After the break from alcohol, the researchers conducted electrophysiology studies to investigate the impact of binge drinking on the electrical properties of brain cells. The technique, called whole-cell patch-clamp electrophysiology, measures changes in two types of neurons - pyramidal and GABAergic - as well as changes in how signaling molecules, called neurotransmitters, talk to these neurons.
"Pyramidal neurons are excitatory neurons found throughout the brain, and heavily in the prefrontal cortex; they act like the gas pedal for the brain and encourage activity, whereas GABAergic neurons are inhibitory neurons that act like the brakes," Crowley said. "It's important for the gas and the brakes to be balanced and flexible to execute complicated cognitive tasks, and we know this balance can go awry for various reasons - including in neurodegenerative diseases like Alzheimer's disease and related dementias. We wanted to know if alcohol consumption could be a potential cause of that.
They found that effects of binge drinking in early adulthood were still present in the brain, even after a six-month abstinence-like period in the mice, with long-lasting changes in both pyramidal and GABAergic neurons.
"The intrinsic excitability, a proxy for how readily a neuron can talk to other neurons, of pyramidal neurons was changed so that it was harder for them to communicate," Crowley said. "We can think of this like how hard you need to press down on the gas pedal to get that car going; drinking alters this threshold so that more pressure is needed. It wasn't as easy for the pyramidal neurons to engage."

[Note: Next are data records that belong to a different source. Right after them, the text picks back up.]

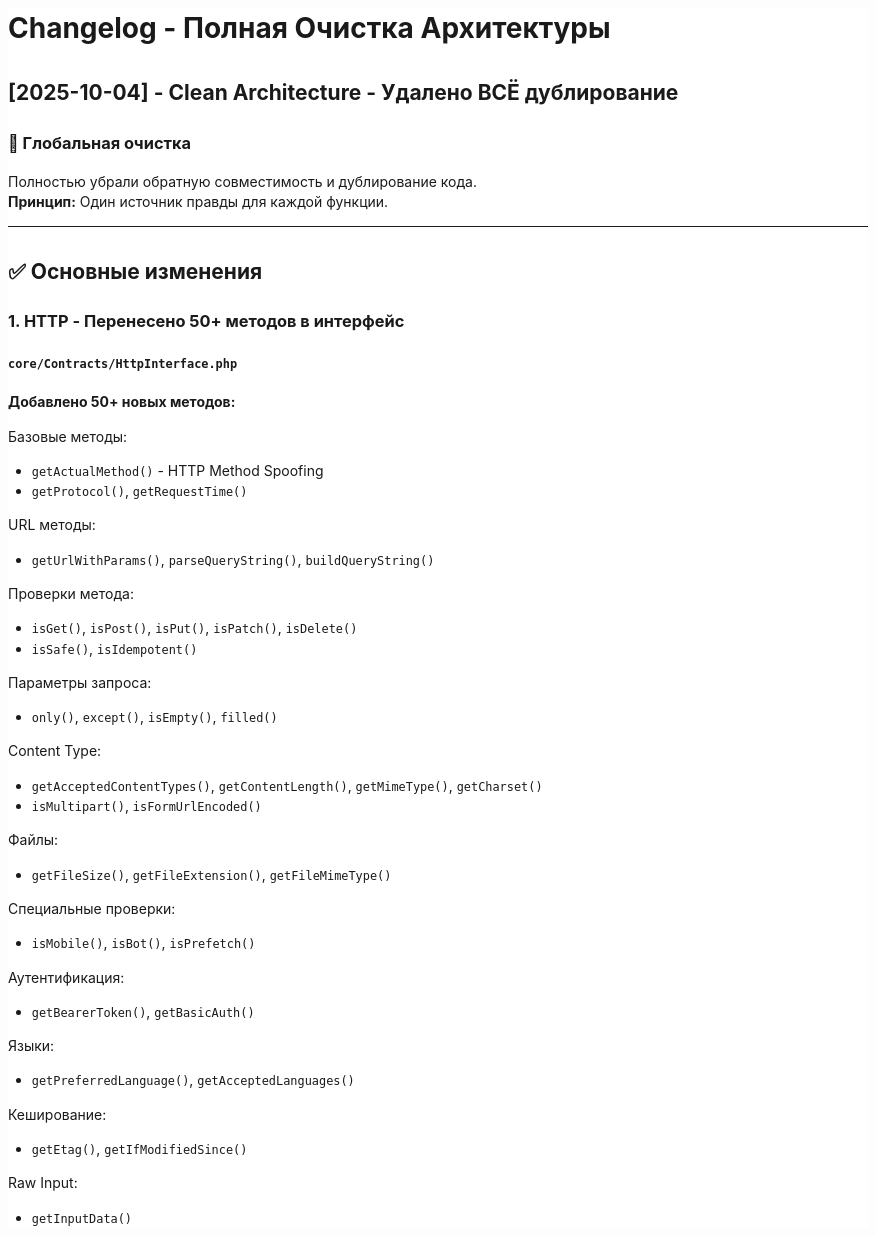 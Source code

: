 # Changelog - Полная Очистка Архитектуры

## [2025-10-04] - Clean Architecture - Удалено ВСЁ дублирование

### 🧹 Глобальная очистка

Полностью убрали обратную совместимость и дублирование кода.  
**Принцип:** Один источник правды для каждой функции.

---

## ✅ Основные изменения

### 1. HTTP - Перенесено 50+ методов в интерфейс

#### `core/Contracts/HttpInterface.php`
**Добавлено 50+ новых методов:**

Базовые методы:
- `getActualMethod()` - HTTP Method Spoofing
- `getProtocol()`, `getRequestTime()`

URL методы:
- `getUrlWithParams()`, `parseQueryString()`, `buildQueryString()`

Проверки метода:
- `isGet()`, `isPost()`, `isPut()`, `isPatch()`, `isDelete()`
- `isSafe()`, `isIdempotent()`

Параметры запроса:
- `only()`, `except()`, `isEmpty()`, `filled()`

Content Type:
- `getAcceptedContentTypes()`, `getContentLength()`, `getMimeType()`, `getCharset()`
- `isMultipart()`, `isFormUrlEncoded()`

Файлы:
- `getFileSize()`, `getFileExtension()`, `getFileMimeType()`

Специальные проверки:
- `isMobile()`, `isBot()`, `isPrefetch()`

Аутентификация:
- `getBearerToken()`, `getBasicAuth()`

Языки:
- `getPreferredLanguage()`, `getAcceptedLanguages()`

Кеширование:
- `getEtag()`, `getIfModifiedSince()`

Raw Input:
- `getInputData()`
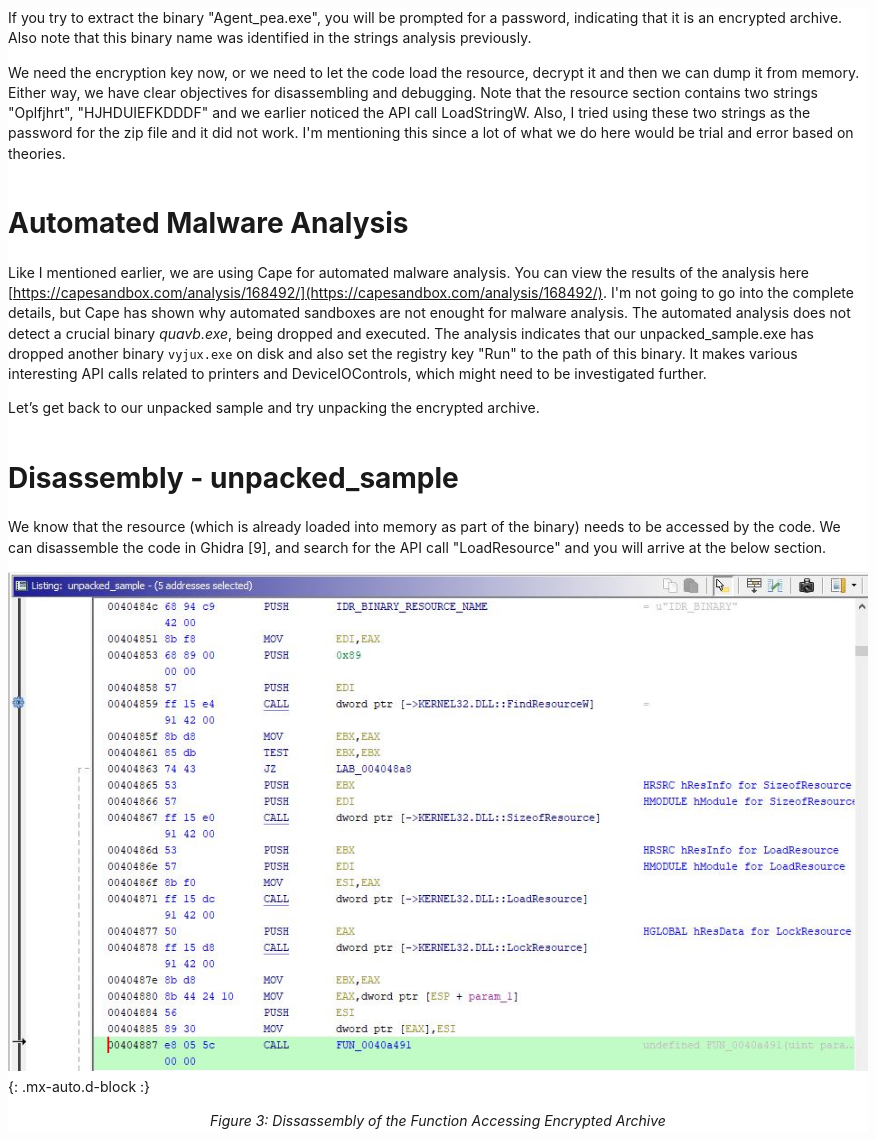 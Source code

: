 If you try to extract the binary "Agent_pea.exe", you will be prompted for a password, indicating that it is an encrypted archive. Also note that this binary name was identified in the strings analysis previously.  

We need the encryption key now, or we need to let the code load the resource, decrypt it and then we can dump it from memory. Either way, we have clear objectives for disassembling and debugging. Note that the resource section contains two strings "Oplfjhrt", "HJHDUIEFKDDDF" and we earlier noticed the API call LoadStringW. Also, I tried using these two strings as the password for the zip file and it did not work. I'm mentioning this since a lot of what we do here would be trial and error based on theories.

# Automated Malware Analysis

Like I mentioned earlier, we are using Cape for automated malware analysis. You can view the results of the analysis here [https://capesandbox.com/analysis/168492/](https://capesandbox.com/analysis/168492/). I'm not going to go into the complete details, but Cape has shown why automated sandboxes are not enought for malware analysis. The automated analysis does not detect a crucial binary *quavb.exe*, being dropped and executed. The analysis indicates that our unpacked_sample.exe has dropped another binary `vyjux.exe` on disk and also set the registry key "Run" to the path of this binary. It makes various interesting API calls related to printers and DeviceIOControls, which might need to be investigated further. 

Let’s get back to our unpacked sample and try unpacking the encrypted archive. 

# Disassembly - unpacked_sample

We know that the resource (which is already loaded into memory as part of the binary) needs to be accessed by the code. We can disassemble the code in Ghidra [9], and search for the API call "LoadResource" and you will arrive at the below section. 

![DisassemblyLoadResourceArchive](/assets/img/2021_07_24/DisassemblyLoadResourceArchive.JPG){: .mx-auto.d-block :}
<center><em>Figure 3: Dissassembly of the Function Accessing Encrypted Archive</em></center>
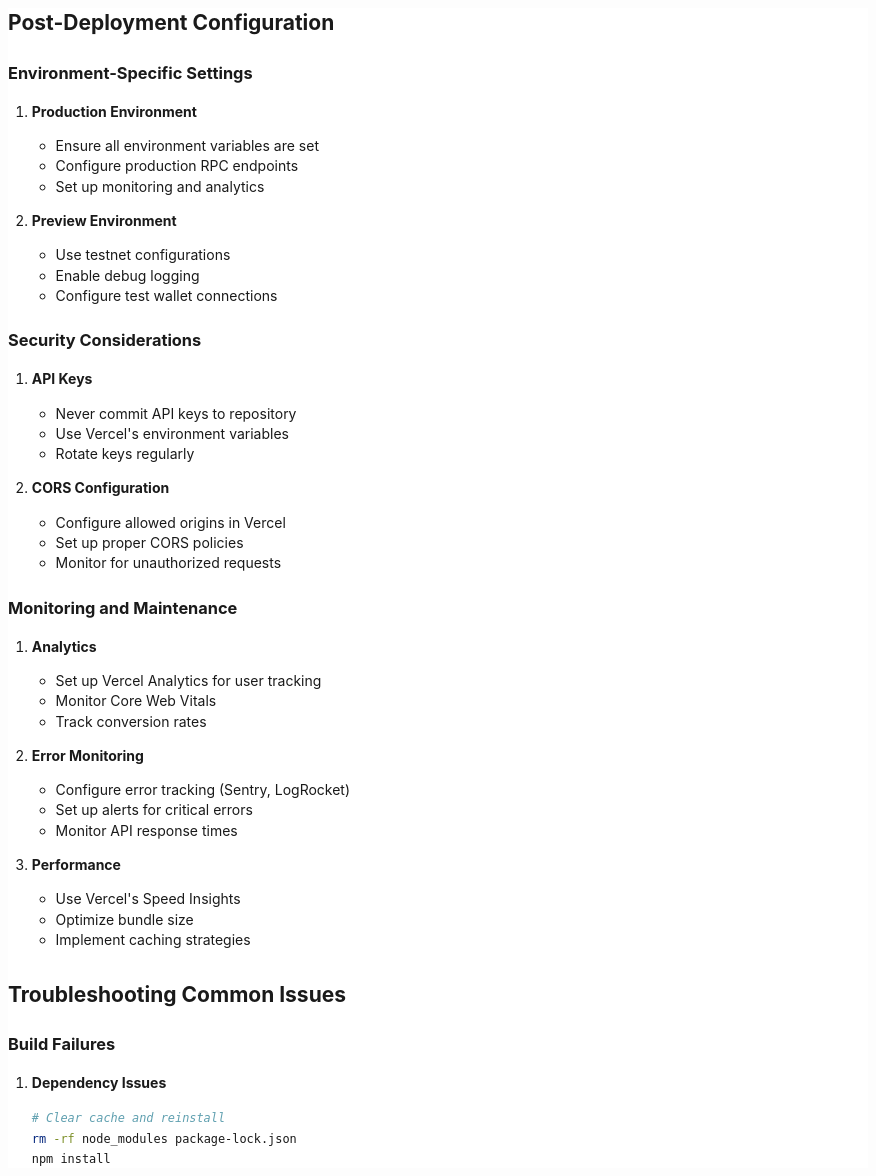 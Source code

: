 ## Post-Deployment Configuration

### Environment-Specific Settings

1. **Production Environment**
   - Ensure all environment variables are set
   - Configure production RPC endpoints
   - Set up monitoring and analytics

2. **Preview Environment**
   - Use testnet configurations
   - Enable debug logging
   - Configure test wallet connections

### Security Considerations

1. **API Keys**
   - Never commit API keys to repository
   - Use Vercel's environment variables
   - Rotate keys regularly

2. **CORS Configuration**
   - Configure allowed origins in Vercel
   - Set up proper CORS policies
   - Monitor for unauthorized requests

### Monitoring and Maintenance

1. **Analytics**
   - Set up Vercel Analytics for user tracking
   - Monitor Core Web Vitals
   - Track conversion rates

2. **Error Monitoring**
   - Configure error tracking (Sentry, LogRocket)
   - Set up alerts for critical errors
   - Monitor API response times

3. **Performance**
   - Use Vercel's Speed Insights
   - Optimize bundle size
   - Implement caching strategies

## Troubleshooting Common Issues

### Build Failures

1. **Dependency Issues**
   ```bash
   # Clear cache and reinstall
   rm -rf node_modules package-lock.json
   npm install
   ```
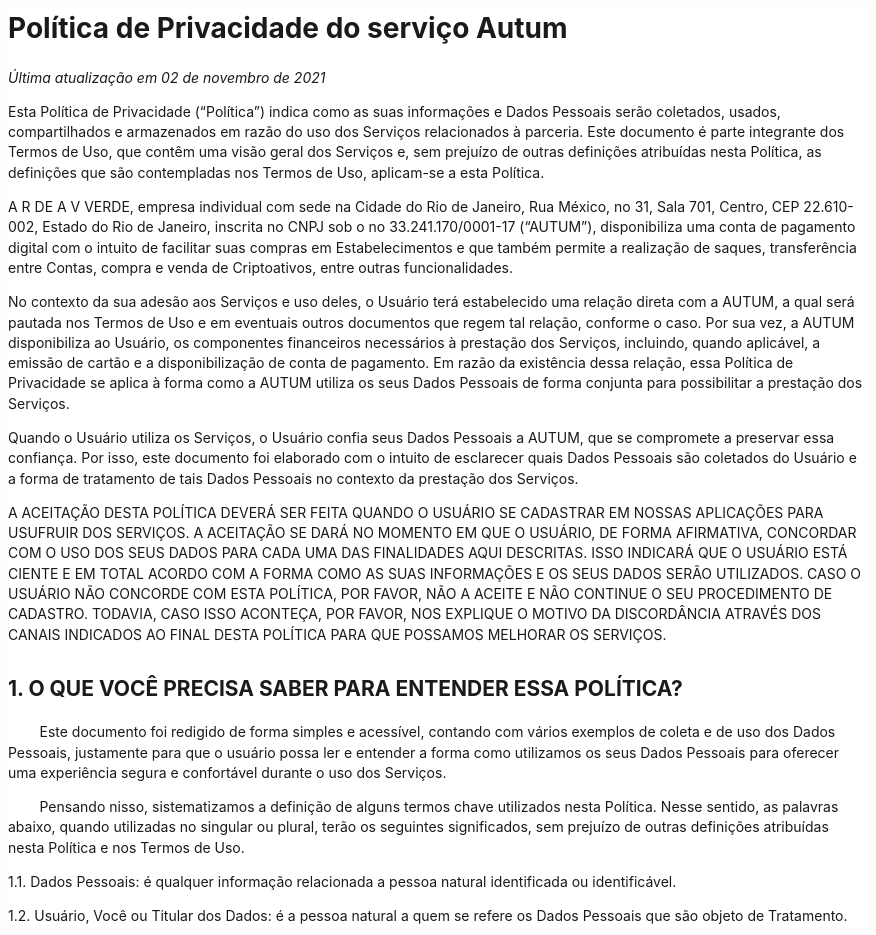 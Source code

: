 # Política de Privacidade do serviço Autum

_Última atualização em 02 de novembro de 2021_

Esta Política de Privacidade (“Política”) indica como as suas informações e Dados Pessoais serão coletados, usados, compartilhados e armazenados em razão do uso dos Serviços relacionados à parceria. Este documento é parte integrante dos Termos de Uso, que contêm uma visão geral dos Serviços e, sem prejuízo de outras definições atribuídas nesta Política, as definições que são contempladas nos Termos de Uso, aplicam-se a esta Política.

A R DE A V VERDE, empresa individual com sede na Cidade do Rio de Janeiro, Rua México, no 31, Sala 701, Centro, CEP 22.610-002, Estado do Rio de Janeiro, inscrita no CNPJ sob o no 33.241.170/0001-17 (“AUTUM”), disponibiliza uma conta de pagamento digital com o intuito de facilitar suas compras em Estabelecimentos e que também permite a realização de saques, transferência entre Contas, compra e venda de Criptoativos, entre outras funcionalidades.

No contexto da sua adesão aos Serviços e uso deles, o Usuário terá estabelecido uma relação direta com a AUTUM, a qual será pautada nos Termos de Uso e em eventuais outros documentos que regem tal relação, conforme o caso. Por sua vez, a AUTUM disponibiliza ao Usuário, os componentes financeiros necessários à prestação dos Serviços, incluindo, quando aplicável, a emissão de cartão e a disponibilização de conta de pagamento. Em razão da existência dessa relação, essa Política de Privacidade se aplica à forma como a AUTUM utiliza os seus Dados Pessoais de forma conjunta para possibilitar a prestação dos Serviços.

Quando o Usuário utiliza os Serviços, o Usuário confia seus Dados Pessoais a AUTUM, que se compromete a preservar essa confiança. Por isso, este documento foi elaborado com o intuito de esclarecer quais Dados Pessoais são coletados do Usuário e a forma de tratamento de tais Dados Pessoais no contexto da prestação dos Serviços.

A ACEITAÇÃO DESTA POLÍTICA DEVERÁ SER FEITA QUANDO O USUÁRIO SE CADASTRAR EM NOSSAS APLICAÇÕES PARA USUFRUIR DOS SERVIÇOS. A ACEITAÇÃO SE DARÁ NO MOMENTO EM QUE O USUÁRIO, DE FORMA AFIRMATIVA, CONCORDAR COM O USO DOS SEUS DADOS PARA CADA UMA DAS FINALIDADES AQUI DESCRITAS. ISSO INDICARÁ QUE O USUÁRIO ESTÁ CIENTE E EM TOTAL ACORDO COM A FORMA COMO AS SUAS INFORMAÇÕES E OS SEUS DADOS SERÃO UTILIZADOS. CASO O USUÁRIO NÃO CONCORDE COM ESTA POLÍTICA, POR FAVOR, NÃO A ACEITE E NÃO CONTINUE O SEU PROCEDIMENTO DE CADASTRO. TODAVIA, CASO ISSO ACONTEÇA, POR FAVOR, NOS EXPLIQUE O MOTIVO DA DISCORDÂNCIA ATRAVÉS DOS CANAIS INDICADOS AO FINAL DESTA POLÍTICA PARA QUE POSSAMOS MELHORAR OS SERVIÇOS.

## 1.  O QUE VOCÊ PRECISA SABER PARA ENTENDER ESSA POLÍTICA?  
      
        Este documento foi redigido de forma simples e acessível, contando com vários exemplos de coleta e de uso dos Dados Pessoais, justamente para que o usuário possa ler e entender a forma como utilizamos os seus Dados Pessoais para oferecer uma experiência segura e confortável durante o uso dos Serviços.  

        Pensando nisso, sistematizamos a definição de alguns termos chave utilizados nesta Política. Nesse sentido, as palavras abaixo, quando utilizadas no singular ou plural, terão os seguintes significados, sem prejuízo de outras definições atribuídas nesta Política e nos Termos de Uso.  
    

1.1.  Dados Pessoais: é qualquer informação relacionada a pessoa natural identificada ou identificável.  
    
1.2.  Usuário, Você ou Titular dos Dados: é a pessoa natural a quem se refere os Dados Pessoais que são objeto de Tratamento.  
     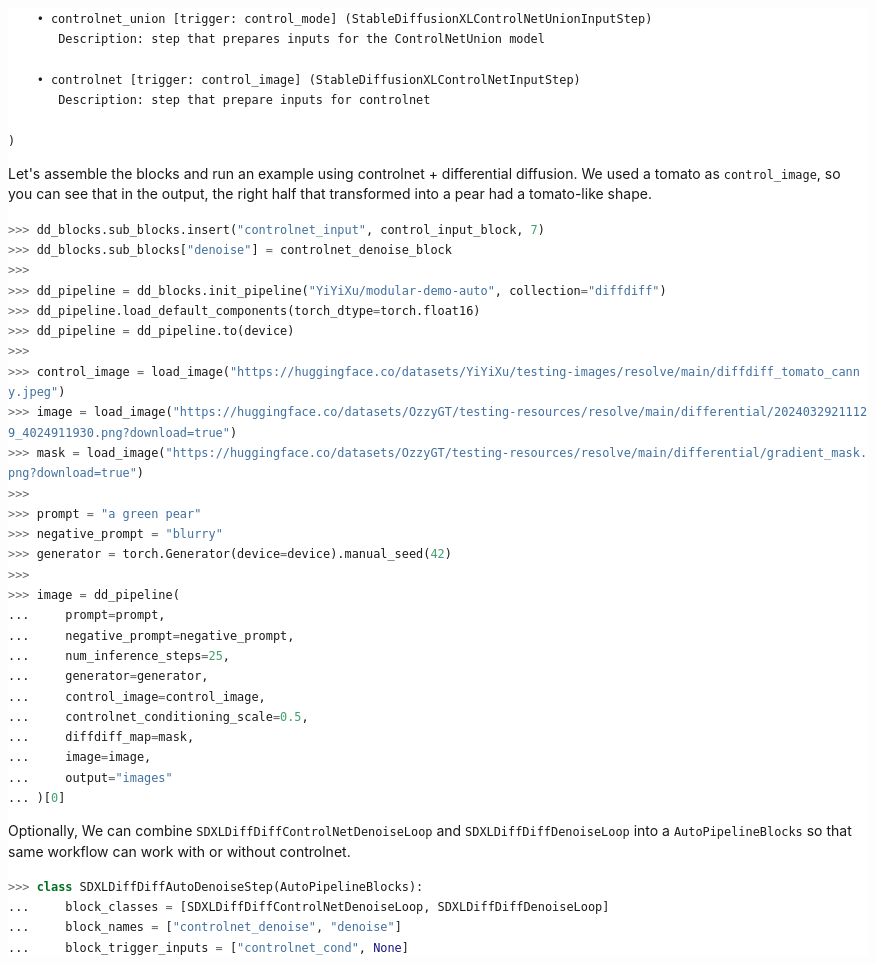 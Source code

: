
 ```out
    • controlnet_union [trigger: control_mode] (StableDiffusionXLControlNetUnionInputStep)
       Description: step that prepares inputs for the ControlNetUnion model

    • controlnet [trigger: control_image] (StableDiffusionXLControlNetInputStep)
       Description: step that prepare inputs for controlnet

)
```

Let's assemble the blocks and run an example using controlnet + differential diffusion. We used a tomato as `control_image`, so you can see that in the output, the right half that transformed into a pear had a tomato-like shape.

```py
>>> dd_blocks.sub_blocks.insert("controlnet_input", control_input_block, 7)
>>> dd_blocks.sub_blocks["denoise"] = controlnet_denoise_block
>>> 
>>> dd_pipeline = dd_blocks.init_pipeline("YiYiXu/modular-demo-auto", collection="diffdiff")
>>> dd_pipeline.load_default_components(torch_dtype=torch.float16)
>>> dd_pipeline = dd_pipeline.to(device)
>>> 
>>> control_image = load_image("https://huggingface.co/datasets/YiYiXu/testing-images/resolve/main/diffdiff_tomato_canny.jpeg")
>>> image = load_image("https://huggingface.co/datasets/OzzyGT/testing-resources/resolve/main/differential/20240329211129_4024911930.png?download=true")
>>> mask = load_image("https://huggingface.co/datasets/OzzyGT/testing-resources/resolve/main/differential/gradient_mask.png?download=true") 
>>> 
>>> prompt = "a green pear"
>>> negative_prompt = "blurry"
>>> generator = torch.Generator(device=device).manual_seed(42)
>>> 
>>> image = dd_pipeline(
...     prompt=prompt,
...     negative_prompt=negative_prompt,
...     num_inference_steps=25,
...     generator=generator,
...     control_image=control_image,
...     controlnet_conditioning_scale=0.5,
...     diffdiff_map=mask,
...     image=image,
...     output="images"
... )[0]
```

Optionally, We can combine `SDXLDiffDiffControlNetDenoiseLoop` and `SDXLDiffDiffDenoiseLoop` into a `AutoPipelineBlocks` so that same workflow can work with or without controlnet. 


```py
>>> class SDXLDiffDiffAutoDenoiseStep(AutoPipelineBlocks):
...     block_classes = [SDXLDiffDiffControlNetDenoiseLoop, SDXLDiffDiffDenoiseLoop]
...     block_names = ["controlnet_denoise", "denoise"]
...     block_trigger_inputs = ["controlnet_cond", None]
```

GABAergic neurons, however, experienced an increase in their excitatory drive. Glutamate - an important "go" neurotransmitter - more frequently signaled to GABAergic neurons, the researchers found. Similar changes in glutamate transmission, known as hyperexcitability, are seen during dementia-related cognitive decline, which Crowley said could indicate a potential link between alcohol consumption during early adulthood and changes in cognition during aging.